16 Jun 2013 at 11:41hrs | Views
We must work together. Remedies to our problems will come from Zimbabweans

ONCE again we continue to plunge forward into unnecessary and avoidable conflict on matters of the State. There is dearth of leadership across the political divide. Just to emphasise the position I re-stated on the 6th of June 2013.

"All the problematic implementation issues with the Constitutional Court ruling should be addressed by first committing to complying with the judgment. We should solve these compliance challenges as a collective Team Zimbabwe, not by scoring partisan points against each in period of a potential constitutional crisis. We will certainly not get far by appealing to players external to Zimbabwe, without first respecting ourselves, our nationhood and our own constitutional democracy. Foreigners can only nudge us to talk and find each other. The compliance dialogue should have started on 31st May 2013 among Zimbabweans, across the political divide."

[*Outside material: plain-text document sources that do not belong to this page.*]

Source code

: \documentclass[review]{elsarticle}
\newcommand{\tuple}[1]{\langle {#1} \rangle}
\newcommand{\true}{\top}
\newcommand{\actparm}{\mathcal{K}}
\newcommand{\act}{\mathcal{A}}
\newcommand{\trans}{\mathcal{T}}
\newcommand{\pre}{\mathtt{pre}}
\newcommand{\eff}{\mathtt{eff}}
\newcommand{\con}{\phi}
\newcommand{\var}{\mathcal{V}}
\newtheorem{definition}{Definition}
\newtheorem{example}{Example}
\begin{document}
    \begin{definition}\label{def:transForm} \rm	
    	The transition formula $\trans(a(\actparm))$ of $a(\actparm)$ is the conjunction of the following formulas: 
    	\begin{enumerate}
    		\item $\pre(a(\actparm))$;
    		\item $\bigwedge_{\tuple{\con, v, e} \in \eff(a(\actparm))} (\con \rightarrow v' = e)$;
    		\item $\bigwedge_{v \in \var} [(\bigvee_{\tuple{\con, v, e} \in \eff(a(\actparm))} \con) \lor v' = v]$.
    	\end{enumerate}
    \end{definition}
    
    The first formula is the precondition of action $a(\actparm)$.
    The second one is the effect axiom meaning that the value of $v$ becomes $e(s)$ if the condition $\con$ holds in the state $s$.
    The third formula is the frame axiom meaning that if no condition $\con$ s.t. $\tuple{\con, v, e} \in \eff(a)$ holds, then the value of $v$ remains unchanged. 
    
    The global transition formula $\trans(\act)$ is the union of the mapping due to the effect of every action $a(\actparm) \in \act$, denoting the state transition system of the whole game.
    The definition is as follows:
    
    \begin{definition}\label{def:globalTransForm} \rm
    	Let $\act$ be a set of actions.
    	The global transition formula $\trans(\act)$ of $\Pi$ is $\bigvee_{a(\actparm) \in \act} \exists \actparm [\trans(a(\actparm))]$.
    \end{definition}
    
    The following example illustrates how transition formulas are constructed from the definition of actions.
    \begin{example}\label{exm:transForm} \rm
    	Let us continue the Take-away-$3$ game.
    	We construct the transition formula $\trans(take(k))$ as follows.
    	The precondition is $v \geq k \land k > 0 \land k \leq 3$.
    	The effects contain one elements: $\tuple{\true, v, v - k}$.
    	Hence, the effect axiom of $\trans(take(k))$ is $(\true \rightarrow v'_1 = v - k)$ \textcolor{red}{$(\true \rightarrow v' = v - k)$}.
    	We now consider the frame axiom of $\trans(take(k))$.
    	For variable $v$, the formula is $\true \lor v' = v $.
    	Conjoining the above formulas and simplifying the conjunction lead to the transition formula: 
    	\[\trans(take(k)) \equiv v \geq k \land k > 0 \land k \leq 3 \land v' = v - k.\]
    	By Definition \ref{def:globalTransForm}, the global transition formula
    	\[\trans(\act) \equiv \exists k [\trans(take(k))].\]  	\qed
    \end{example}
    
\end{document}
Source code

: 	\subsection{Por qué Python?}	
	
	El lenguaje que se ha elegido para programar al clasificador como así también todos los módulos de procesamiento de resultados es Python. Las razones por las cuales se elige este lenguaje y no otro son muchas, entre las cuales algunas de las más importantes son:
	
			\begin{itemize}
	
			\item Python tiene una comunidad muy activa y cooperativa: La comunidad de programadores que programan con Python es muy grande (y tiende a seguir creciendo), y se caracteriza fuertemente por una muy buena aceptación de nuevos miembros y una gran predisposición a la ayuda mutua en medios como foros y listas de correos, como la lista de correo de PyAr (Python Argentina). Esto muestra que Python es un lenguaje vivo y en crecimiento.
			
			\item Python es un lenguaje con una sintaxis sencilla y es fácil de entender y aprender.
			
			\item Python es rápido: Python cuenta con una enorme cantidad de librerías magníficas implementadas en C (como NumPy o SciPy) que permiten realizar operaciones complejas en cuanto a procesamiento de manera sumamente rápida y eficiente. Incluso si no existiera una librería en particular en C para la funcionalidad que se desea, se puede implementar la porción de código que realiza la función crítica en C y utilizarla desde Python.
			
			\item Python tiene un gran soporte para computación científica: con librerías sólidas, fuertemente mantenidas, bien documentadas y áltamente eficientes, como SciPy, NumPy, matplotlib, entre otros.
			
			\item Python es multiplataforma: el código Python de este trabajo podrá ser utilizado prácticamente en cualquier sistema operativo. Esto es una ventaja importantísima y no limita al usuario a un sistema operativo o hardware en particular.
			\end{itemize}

We have now lost two weeks out of the two months we were given by the Constitutional Court. All we have done so far is bicker among ourselves and avoid productive national dialogue. The Principals meeting of the 10th of June 2013 did not take place, because the Prime Minister was not available. We also did not meet as Principals after Cabinet on Tuesday the 11th of June 2013. All this was unfortunate. This is not leadership at all.  Zimbabwean citizens deserve better. I explicitly sought to get leaders to talk, with very little success. Now, the proclamation of the election dates has been done without sufficient dialogue. There is enough blame to go around the Zimbabwean political leadership table. This has been a missed opportunity. We could have done a lot to lower the tension in the country and bring our people together.

Where did we go wrong? I would have preferred a broader compliance conversation before the action taken by the President. If there was a legal mechanism or possibility of varying the decision of the Constitutional Court, thus extending the election period beyond 31st July 2013, this should have been explored during that collective dialogue. This remedy, if any such possibility existed, could only have come through an all-inclusive, Team Zimbabwe spirit and approach which puts President Mugabe at the center of the initiative.  Only through him, as President of the Republic of Zimbabwe, could any avenues been investigated or considered, of varying an uncorrectable final decision from the Constitutional Court, the final arbiter in our land.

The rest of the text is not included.